Start of Block
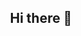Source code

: <div align="center">
  
  ## Hi there 👋
<!--  
🎈**Tech Stack**
<img src="https://img.shields.io/badge/HTML5-E34F26?style=flat&logo=HTML5&logoColor=white"/>
<img src="https://img.shields.io/badge/CSS3-E34F26?style=flat&logo=css3&logoColor=white"/>
<img src="https://img.shields.io/badge/JavaScript-F7DF1E?style=flat&logo=javascript&logoColor=white"/>
<img src="https://img.shields.io/badge/Sass-CC6699?style=flat&logo=sass&logoColor=white"/>
<img src="https://img.shields.io/badge/Node.js-5FA04E?style=flat&logo=Node.js&logoColor=white"/>
<img src="https://img.shields.io/badge/TypeScript-3178C6?style=flat&logo=TypeScript&logoColor=white"/>
<img src="https://img.shields.io/badge/Figma-F24E1E?style=flat&logo=Figma&logoColor=white"/>
<img src="https://img.shields.io/badge/MariaDB-003545?style=flat&logo=MariaDB&logoColor=white"/>


🎈**Tech Stack**

<a href="www.naver.com" target="_blank"><img src="https://img.shields.io/badge/velog-20C9976?style=flat&logo=velog&logoColor=white"/></a>
<br>

🎈**Show**
[![Hits](https://hits.seeyoufarm.com/api/count/incr/badge.svg?url=https%3A%2F%2Fgithub.com%2Fssso2%2Fssso2&count_bg=%23AEE1FF&title_bg=%23BCBCBC&icon=homeassistant.svg&icon_color=%23FFFFFF&title=hits&edge_flat=true)](https://hits.seeyoufarm.com)

🎈**Status**
</div>



<!--
**ssso2/ssso2** is a ✨ _special_ ✨ repository because its `README.md` (this file) appears on your GitHub profile.

Here are some ideas to get you started:

- 🔭 I’m currently working on ...
- 🌱 I’m currently learning ...
- 👯 I’m looking to collaborate on ...
- 🤔 I’m looking for help with ...
- 💬 Ask me about ...
- 📫 How to reach me: ...
- 😄 Pronouns: ...
- ⚡ Fun fact: ...
-->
End of Block
TASK TO CARRY OUT. What lines above hold the word "currently"? List them all.

REPLY.
- 🔭 I’m currently working on ...
- 🌱 I’m currently learning ...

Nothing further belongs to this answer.